- _Goal of the exercise_
Reproduce the entries from their first line up to and including the line with "There are several". Leave out everything after it.

- _Supplied data_
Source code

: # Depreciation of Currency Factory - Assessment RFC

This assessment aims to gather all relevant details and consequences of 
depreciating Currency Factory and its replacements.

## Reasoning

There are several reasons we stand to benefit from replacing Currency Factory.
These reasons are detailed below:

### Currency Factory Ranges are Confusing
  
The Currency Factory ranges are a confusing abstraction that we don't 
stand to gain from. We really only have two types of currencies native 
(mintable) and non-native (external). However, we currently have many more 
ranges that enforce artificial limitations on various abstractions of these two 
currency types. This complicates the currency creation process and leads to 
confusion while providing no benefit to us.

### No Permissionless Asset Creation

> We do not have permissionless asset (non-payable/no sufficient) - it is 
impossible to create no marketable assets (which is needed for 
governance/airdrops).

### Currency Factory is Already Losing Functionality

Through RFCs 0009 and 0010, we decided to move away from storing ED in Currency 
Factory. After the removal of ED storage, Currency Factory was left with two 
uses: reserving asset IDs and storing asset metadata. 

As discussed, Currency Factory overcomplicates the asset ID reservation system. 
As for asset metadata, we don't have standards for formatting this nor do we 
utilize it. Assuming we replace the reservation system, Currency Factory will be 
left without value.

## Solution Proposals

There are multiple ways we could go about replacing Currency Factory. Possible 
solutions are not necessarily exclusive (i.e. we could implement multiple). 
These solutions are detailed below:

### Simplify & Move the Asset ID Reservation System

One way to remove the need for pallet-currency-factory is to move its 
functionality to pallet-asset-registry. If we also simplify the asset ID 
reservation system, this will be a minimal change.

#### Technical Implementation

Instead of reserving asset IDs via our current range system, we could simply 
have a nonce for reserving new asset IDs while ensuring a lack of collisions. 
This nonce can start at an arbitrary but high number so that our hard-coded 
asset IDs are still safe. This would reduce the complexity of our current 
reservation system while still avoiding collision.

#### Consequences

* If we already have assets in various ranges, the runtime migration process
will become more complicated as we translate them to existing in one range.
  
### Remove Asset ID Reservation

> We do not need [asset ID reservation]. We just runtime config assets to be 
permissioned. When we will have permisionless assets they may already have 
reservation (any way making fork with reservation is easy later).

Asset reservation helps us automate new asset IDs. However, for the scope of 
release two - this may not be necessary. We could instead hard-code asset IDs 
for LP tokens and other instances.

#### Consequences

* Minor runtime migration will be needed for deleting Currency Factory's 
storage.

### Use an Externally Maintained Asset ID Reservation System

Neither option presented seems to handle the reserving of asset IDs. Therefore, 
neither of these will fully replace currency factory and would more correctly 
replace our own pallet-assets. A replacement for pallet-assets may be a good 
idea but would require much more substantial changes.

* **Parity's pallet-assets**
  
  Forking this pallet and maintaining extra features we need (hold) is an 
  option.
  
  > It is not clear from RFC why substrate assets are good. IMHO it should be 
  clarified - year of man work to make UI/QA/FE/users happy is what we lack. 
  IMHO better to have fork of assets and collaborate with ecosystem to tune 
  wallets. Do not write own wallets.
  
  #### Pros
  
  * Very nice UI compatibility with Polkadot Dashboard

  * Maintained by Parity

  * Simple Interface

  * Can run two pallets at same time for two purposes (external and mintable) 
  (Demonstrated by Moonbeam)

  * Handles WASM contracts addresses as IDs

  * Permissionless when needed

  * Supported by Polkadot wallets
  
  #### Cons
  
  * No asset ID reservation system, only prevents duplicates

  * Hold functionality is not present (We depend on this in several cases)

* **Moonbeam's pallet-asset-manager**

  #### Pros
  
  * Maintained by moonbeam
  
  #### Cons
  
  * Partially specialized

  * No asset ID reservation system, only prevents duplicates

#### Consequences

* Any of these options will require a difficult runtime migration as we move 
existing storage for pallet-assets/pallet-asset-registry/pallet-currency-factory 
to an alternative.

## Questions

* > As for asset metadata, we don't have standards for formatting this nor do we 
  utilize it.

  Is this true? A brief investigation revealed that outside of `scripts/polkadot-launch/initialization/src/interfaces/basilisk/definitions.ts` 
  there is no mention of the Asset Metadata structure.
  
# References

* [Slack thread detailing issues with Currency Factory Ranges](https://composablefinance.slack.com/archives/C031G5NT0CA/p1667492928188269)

- _Result of this task_
Source code

: # Depreciation of Currency Factory - Assessment RFC

This assessment aims to gather all relevant details and consequences of 
depreciating Currency Factory and its replacements.

## Reasoning

There are several reasons we stand to benefit from replacing Currency Factory.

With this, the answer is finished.